Action item
Provide the count of lines below that include the word "print", without any accompanying remarks.

Saved data entries
****************************************

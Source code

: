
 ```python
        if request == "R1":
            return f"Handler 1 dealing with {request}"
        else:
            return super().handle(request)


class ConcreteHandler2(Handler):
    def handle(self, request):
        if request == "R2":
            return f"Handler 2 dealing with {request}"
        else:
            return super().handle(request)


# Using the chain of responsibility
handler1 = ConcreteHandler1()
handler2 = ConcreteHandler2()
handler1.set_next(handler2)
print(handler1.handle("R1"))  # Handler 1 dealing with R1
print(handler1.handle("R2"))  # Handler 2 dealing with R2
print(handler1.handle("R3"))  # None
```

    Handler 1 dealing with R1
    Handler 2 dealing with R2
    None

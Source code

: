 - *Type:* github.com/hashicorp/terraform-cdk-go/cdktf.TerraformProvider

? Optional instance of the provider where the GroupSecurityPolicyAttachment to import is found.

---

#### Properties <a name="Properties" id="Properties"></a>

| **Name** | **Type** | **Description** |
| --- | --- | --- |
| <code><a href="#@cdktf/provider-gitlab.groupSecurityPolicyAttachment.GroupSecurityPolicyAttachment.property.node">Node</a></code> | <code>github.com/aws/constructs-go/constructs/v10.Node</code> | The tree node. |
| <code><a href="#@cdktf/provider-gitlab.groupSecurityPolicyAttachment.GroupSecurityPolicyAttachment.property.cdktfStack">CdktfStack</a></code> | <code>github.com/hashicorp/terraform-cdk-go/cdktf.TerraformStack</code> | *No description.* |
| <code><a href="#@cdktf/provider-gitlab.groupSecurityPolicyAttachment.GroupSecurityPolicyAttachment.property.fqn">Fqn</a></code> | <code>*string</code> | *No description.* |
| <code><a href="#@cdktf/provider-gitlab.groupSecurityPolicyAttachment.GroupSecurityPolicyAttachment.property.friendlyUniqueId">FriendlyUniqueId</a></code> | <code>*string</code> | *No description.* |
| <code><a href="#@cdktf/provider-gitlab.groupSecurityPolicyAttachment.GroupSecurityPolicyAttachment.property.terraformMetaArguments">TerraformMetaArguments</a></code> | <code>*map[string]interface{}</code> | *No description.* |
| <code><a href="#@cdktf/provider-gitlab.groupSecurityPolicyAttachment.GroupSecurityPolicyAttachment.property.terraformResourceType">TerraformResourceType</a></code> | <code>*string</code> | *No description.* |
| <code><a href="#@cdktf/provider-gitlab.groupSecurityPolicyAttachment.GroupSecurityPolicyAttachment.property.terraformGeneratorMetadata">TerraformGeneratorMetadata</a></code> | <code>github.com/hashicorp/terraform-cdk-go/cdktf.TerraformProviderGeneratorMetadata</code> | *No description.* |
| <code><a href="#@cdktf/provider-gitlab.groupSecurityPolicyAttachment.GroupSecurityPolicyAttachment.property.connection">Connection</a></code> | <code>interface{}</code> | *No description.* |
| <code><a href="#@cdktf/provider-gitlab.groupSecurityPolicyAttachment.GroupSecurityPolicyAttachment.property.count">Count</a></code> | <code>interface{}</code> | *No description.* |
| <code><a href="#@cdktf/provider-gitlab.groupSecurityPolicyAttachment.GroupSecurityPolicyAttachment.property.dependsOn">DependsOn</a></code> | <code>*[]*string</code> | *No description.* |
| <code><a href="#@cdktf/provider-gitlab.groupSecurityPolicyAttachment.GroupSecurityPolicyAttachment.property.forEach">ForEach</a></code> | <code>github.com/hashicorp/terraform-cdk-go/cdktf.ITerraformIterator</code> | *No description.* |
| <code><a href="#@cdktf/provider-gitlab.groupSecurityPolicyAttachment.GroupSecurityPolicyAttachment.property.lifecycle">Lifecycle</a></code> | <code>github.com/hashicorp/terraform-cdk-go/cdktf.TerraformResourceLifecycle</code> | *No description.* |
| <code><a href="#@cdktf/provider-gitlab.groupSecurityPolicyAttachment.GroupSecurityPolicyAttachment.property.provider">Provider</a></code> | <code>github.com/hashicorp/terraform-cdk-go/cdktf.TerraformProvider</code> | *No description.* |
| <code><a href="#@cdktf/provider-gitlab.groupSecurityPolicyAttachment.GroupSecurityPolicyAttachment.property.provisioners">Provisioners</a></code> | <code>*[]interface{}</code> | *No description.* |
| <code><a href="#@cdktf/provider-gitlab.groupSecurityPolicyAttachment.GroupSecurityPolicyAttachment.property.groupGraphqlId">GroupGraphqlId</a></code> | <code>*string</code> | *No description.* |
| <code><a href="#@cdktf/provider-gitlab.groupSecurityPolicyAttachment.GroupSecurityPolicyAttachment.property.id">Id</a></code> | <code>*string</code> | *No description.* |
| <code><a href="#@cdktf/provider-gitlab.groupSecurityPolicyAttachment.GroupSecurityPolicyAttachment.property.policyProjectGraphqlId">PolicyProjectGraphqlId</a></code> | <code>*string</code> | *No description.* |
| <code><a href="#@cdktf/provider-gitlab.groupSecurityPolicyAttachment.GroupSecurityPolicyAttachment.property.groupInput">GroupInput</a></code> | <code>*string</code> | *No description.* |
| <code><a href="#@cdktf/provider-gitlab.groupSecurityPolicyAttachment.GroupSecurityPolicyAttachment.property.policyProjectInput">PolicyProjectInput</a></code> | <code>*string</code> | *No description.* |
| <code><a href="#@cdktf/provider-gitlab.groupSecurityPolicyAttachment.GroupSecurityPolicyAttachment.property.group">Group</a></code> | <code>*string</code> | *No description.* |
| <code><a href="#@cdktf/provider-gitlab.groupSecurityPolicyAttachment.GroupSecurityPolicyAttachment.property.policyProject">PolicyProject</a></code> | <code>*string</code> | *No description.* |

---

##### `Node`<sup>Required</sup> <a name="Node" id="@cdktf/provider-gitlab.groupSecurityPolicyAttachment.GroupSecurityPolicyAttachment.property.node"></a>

****************************************

Response to the exercise
3